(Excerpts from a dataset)

_ _ _ _ _ _ _

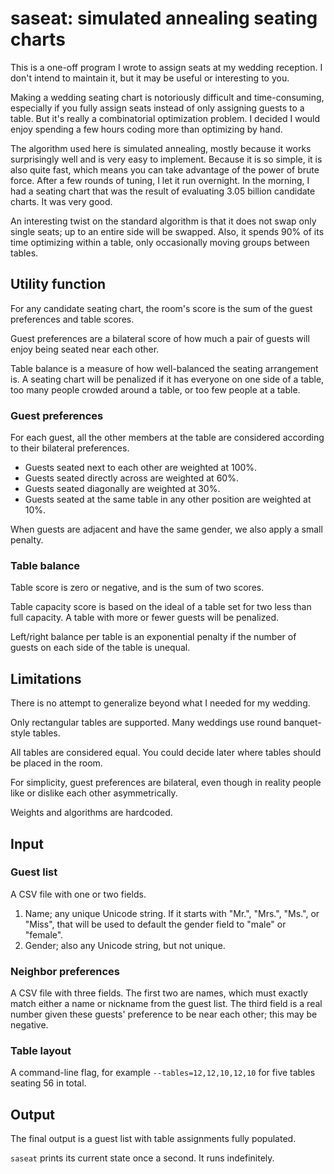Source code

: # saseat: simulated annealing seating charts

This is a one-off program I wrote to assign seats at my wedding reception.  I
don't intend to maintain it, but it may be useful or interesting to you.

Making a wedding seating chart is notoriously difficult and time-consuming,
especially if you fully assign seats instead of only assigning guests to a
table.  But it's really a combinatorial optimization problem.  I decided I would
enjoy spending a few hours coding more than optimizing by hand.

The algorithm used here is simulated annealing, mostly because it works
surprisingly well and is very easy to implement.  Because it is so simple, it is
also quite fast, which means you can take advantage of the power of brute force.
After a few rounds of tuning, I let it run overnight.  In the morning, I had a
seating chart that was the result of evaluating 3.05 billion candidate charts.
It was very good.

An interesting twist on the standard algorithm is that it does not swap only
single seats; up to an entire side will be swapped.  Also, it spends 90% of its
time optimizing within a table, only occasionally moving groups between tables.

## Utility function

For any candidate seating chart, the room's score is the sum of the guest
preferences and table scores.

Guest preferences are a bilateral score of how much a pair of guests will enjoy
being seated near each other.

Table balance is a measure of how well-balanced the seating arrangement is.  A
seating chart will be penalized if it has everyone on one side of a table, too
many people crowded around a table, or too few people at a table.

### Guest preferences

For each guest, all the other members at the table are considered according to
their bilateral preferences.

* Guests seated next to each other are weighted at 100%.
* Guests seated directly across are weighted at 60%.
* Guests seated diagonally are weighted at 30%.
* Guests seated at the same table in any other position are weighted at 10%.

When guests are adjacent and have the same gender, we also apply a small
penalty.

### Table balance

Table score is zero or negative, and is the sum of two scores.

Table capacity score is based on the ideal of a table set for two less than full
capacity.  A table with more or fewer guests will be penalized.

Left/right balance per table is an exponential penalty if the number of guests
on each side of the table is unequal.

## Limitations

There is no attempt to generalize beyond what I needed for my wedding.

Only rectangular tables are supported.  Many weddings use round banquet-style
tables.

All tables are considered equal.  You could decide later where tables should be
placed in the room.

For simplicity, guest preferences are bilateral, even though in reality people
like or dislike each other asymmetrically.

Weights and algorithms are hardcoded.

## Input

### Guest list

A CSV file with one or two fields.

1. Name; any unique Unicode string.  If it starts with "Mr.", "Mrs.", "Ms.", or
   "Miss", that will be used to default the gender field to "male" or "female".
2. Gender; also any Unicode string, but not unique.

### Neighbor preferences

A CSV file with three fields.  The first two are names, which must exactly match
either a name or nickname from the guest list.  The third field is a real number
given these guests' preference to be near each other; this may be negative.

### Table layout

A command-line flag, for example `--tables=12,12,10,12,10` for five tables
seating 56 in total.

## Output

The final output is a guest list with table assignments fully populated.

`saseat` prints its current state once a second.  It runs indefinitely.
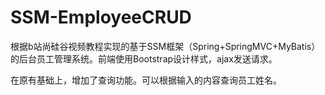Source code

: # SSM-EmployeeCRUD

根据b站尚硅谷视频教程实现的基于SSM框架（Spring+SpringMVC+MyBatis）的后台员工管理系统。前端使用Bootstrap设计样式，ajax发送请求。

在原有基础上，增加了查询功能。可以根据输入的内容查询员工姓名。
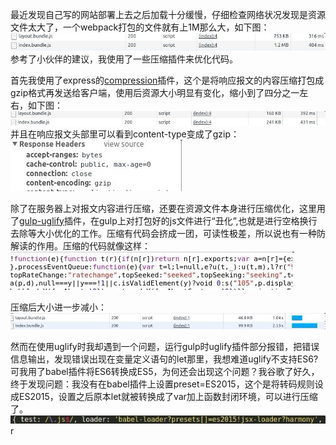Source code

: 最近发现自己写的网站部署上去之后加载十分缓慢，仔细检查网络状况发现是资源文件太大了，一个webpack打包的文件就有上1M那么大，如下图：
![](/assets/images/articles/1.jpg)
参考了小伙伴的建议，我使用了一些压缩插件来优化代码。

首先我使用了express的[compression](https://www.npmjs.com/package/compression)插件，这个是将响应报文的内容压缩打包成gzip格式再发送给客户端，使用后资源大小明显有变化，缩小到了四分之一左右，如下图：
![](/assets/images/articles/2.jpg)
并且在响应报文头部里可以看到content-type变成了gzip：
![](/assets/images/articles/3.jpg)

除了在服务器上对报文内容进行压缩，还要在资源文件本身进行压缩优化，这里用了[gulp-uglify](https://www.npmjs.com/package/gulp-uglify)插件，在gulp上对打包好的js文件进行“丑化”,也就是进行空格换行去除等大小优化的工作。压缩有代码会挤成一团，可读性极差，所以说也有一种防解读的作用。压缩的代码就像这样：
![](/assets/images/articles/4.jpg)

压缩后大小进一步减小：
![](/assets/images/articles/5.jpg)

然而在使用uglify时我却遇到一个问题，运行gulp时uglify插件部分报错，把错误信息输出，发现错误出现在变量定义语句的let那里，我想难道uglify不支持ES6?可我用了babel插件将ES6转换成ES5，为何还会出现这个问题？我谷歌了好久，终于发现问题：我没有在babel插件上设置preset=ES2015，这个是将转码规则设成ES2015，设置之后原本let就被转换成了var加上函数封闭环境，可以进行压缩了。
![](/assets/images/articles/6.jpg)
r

_ _ _ _ _ _ _

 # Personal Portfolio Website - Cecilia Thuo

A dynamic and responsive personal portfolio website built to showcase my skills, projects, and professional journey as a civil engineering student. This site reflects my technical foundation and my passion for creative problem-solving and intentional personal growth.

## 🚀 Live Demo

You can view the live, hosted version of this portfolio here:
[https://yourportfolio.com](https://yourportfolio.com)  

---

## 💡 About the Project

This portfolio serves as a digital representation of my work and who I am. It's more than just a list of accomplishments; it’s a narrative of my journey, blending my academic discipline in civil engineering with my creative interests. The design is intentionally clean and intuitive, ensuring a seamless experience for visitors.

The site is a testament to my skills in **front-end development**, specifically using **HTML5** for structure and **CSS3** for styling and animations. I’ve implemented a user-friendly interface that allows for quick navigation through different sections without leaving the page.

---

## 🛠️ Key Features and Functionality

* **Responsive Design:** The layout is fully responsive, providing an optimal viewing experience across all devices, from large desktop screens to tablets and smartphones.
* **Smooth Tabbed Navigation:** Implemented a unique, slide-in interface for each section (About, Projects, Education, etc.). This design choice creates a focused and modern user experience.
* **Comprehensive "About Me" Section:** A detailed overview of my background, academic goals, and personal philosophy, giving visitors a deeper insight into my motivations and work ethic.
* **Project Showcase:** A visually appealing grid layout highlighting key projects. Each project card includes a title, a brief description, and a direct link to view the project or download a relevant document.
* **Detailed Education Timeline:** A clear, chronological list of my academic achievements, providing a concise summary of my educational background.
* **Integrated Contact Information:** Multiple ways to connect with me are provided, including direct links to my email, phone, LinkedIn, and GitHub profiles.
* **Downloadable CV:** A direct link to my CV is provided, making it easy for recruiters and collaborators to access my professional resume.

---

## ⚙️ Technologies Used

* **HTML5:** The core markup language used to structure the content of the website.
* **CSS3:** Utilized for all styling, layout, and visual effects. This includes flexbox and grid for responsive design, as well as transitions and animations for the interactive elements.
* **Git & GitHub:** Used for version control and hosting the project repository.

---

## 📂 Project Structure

_ _ _ _ _ _ _

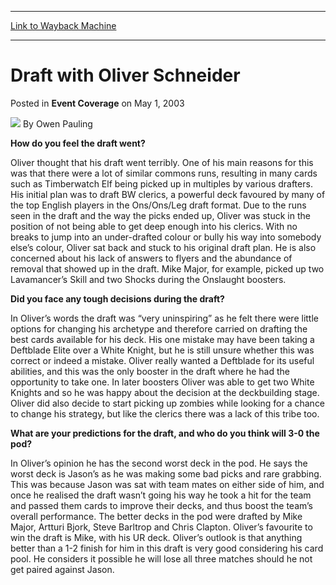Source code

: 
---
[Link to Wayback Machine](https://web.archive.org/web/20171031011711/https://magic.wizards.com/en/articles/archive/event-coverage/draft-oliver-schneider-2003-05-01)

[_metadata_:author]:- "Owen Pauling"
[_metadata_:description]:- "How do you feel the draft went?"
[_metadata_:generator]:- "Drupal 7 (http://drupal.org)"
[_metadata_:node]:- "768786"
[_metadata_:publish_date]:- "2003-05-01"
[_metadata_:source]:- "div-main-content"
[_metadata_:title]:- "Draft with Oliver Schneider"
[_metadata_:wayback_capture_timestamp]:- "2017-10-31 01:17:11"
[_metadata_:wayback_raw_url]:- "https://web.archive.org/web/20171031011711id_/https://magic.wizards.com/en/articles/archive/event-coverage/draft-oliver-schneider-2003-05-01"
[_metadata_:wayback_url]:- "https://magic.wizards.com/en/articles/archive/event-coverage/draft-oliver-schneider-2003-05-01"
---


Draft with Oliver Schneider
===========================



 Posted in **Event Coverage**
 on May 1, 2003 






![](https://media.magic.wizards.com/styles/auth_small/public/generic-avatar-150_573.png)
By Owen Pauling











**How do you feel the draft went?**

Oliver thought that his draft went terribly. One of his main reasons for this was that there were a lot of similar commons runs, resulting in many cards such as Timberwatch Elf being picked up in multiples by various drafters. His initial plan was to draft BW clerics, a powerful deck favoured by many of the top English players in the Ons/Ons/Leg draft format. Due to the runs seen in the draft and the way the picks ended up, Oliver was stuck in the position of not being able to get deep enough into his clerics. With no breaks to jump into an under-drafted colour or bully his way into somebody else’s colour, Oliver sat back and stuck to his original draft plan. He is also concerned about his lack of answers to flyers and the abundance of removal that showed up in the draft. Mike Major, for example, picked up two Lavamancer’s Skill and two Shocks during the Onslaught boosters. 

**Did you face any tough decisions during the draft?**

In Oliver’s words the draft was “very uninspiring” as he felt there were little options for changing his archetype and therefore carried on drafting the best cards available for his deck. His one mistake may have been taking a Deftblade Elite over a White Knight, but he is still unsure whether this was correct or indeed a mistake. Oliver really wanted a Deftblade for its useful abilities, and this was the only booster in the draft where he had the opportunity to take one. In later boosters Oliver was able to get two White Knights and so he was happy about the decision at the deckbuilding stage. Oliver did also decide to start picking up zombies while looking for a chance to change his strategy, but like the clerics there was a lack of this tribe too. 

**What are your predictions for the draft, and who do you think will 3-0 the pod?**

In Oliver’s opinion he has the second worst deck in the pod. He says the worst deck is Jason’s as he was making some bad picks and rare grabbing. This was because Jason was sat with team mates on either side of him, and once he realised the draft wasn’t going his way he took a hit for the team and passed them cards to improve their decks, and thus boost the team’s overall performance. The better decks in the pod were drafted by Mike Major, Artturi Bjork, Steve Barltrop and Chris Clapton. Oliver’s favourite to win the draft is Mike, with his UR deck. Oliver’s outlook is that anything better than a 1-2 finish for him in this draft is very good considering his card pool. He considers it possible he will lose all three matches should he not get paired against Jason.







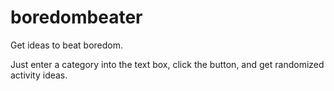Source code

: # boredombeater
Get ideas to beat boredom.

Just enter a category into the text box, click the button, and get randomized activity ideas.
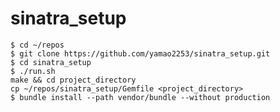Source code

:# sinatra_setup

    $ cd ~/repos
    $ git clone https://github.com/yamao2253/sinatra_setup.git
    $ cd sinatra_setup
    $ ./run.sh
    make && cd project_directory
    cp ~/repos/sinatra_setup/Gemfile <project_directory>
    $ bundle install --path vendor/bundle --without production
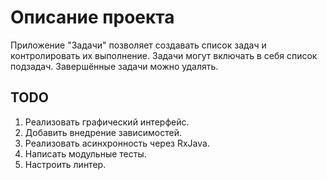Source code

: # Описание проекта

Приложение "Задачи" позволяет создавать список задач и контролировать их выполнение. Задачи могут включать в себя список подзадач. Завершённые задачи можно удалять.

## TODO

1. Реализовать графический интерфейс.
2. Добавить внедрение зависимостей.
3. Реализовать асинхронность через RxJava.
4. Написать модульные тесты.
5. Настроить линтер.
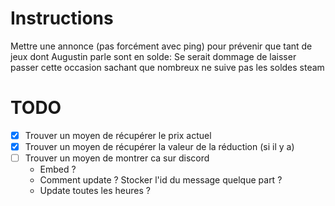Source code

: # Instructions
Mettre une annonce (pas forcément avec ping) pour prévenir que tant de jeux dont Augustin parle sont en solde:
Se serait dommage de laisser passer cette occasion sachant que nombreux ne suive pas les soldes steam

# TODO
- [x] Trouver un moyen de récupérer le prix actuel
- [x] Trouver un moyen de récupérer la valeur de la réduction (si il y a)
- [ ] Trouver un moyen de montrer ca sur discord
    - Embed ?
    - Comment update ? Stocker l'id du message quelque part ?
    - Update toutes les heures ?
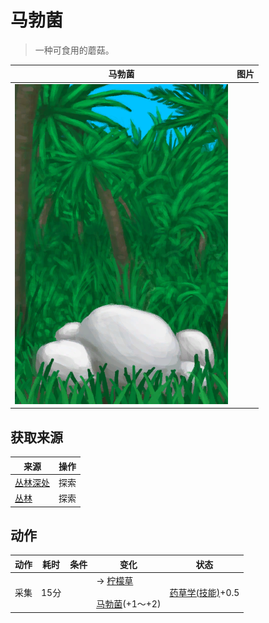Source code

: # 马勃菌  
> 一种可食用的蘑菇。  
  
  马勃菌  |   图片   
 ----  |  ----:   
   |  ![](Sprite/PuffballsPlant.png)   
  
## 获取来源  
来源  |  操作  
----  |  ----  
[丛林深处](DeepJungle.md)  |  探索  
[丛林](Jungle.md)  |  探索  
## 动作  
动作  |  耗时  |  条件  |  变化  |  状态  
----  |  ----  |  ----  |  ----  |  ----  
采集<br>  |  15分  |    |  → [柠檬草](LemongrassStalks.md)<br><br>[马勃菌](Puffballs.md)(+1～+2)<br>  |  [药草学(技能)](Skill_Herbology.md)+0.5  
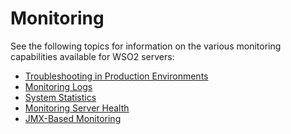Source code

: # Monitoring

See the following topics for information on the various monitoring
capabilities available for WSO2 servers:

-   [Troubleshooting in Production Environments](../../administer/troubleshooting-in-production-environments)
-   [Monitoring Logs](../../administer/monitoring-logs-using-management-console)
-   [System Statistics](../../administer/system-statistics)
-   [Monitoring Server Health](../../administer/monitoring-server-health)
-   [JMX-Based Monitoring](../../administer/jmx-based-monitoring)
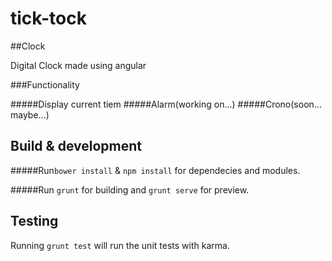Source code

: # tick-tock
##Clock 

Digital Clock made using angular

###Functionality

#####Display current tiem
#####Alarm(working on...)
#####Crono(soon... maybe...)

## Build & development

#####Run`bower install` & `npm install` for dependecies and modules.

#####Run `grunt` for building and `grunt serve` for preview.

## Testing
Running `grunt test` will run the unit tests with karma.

_ _ _ _ _ _ _

### WHAT TO DO
Make an exact copy of the lines above, beginning with the line with "3. Реализовать асинхронность через RxJava." and ending with the line with "[Troubleshooting in Production", and keep the pictures out of it.

### EXERCISE ANSWER
3. Реализовать асинхронность через RxJava.
4. Написать модульные тесты.
5. Настроить линтер.
Source code

: # Instructions
Mettre une annonce (pas forcément avec ping) pour prévenir que tant de jeux dont Augustin parle sont en solde:
Se serait dommage de laisser passer cette occasion sachant que nombreux ne suive pas les soldes steam

# TODO
- [x] Trouver un moyen de récupérer le prix actuel
- [x] Trouver un moyen de récupérer la valeur de la réduction (si il y a)
- [ ] Trouver un moyen de montrer ca sur discord
    - Embed ?
    - Comment update ? Stocker l'id du message quelque part ?
    - Update toutes les heures ?
Source code

: # 马勃菌  
> 一种可食用的蘑菇。  
  
  马勃菌  |   图片   
 ----  |  ----:   
   |  ![](Sprite/PuffballsPlant.png)   
  
## 获取来源  
来源  |  操作  
----  |  ----  
[丛林深处](DeepJungle.md)  |  探索  
[丛林](Jungle.md)  |  探索  
## 动作  
动作  |  耗时  |  条件  |  变化  |  状态  
----  |  ----  |  ----  |  ----  |  ----  
采集<br>  |  15分  |    |  → [柠檬草](LemongrassStalks.md)<br><br>[马勃菌](Puffballs.md)(+1～+2)<br>  |  [药草学(技能)](Skill_Herbology.md)+0.5  
Source code

: # Monitoring

See the following topics for information on the various monitoring
capabilities available for WSO2 servers:

-   [Troubleshooting in Production Environments](../../administer/troubleshooting-in-production-environments)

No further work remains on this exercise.